One of the most interesting of those parallels in The Great Crash are so-called "incantations" by politicians, economists and authority figures when stocks were plunging.

"When the market fell, many Wall Street citizens immediately sensed the real danger, which was that income and employment - prosperity in general - would be adversely affected. This had to be prevented. Preventative incantation required that as many important people as possible repeat as firmly as they could that it wouldn't happen. This they did," Galbraith wrote.

Referring to the Bush team's attempts to soothe markets in the past couple of weeks - many of which perversely triggered mini-meltdowns - Galbraith joked: "They have no talent for new error. They have a talent for old-fashioned error."

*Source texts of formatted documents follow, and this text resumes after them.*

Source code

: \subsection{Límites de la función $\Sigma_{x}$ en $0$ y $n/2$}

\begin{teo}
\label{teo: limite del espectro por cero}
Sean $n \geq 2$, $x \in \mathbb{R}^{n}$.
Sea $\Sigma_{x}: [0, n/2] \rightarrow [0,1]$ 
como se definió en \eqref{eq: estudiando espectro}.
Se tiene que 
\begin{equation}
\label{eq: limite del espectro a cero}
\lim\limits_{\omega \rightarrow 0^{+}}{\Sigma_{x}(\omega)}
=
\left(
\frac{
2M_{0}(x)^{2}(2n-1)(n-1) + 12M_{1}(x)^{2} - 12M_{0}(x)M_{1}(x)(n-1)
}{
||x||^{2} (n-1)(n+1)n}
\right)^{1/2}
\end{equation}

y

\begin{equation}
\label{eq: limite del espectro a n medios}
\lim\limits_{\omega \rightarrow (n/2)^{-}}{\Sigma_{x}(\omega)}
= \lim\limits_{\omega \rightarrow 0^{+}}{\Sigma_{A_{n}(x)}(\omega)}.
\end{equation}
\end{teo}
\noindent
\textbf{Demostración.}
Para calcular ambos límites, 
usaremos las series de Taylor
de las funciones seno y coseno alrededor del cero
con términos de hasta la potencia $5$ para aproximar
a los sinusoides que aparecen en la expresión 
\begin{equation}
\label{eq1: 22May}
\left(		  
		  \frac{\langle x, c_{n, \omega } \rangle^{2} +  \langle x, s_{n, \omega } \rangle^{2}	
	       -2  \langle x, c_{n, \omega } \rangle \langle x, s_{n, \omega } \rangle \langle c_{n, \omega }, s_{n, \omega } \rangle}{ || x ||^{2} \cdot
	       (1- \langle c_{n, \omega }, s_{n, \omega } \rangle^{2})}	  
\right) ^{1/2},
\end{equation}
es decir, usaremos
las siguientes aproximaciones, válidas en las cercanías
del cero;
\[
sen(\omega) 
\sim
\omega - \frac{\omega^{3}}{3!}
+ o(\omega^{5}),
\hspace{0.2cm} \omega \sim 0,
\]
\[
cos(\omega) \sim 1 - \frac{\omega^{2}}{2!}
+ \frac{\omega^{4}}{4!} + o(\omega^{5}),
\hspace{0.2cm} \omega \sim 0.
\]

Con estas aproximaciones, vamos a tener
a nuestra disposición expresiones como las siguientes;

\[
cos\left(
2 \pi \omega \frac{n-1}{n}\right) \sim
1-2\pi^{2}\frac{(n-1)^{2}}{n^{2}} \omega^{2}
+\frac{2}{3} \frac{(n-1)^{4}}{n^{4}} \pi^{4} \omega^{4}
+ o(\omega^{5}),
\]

The adviser to former presidents such as John F. Kennedy and Franklin D. Roosevelt is clearly not a Bush supporter. He called the Bush tax cut package last year an "economically adverse" alternative to a programme aimed more squarely at the poor, who Galbraith said are more likely to spend than someone earning $500,000 a year.

Nor did he hold out much hope that Bush's plans for a corporate crackdown can render business permanently honest.

"There are possibilities in regulation. There are possibilities in the development of a managerial ethic. But there always will remain the possibility of... powerful misuse of position."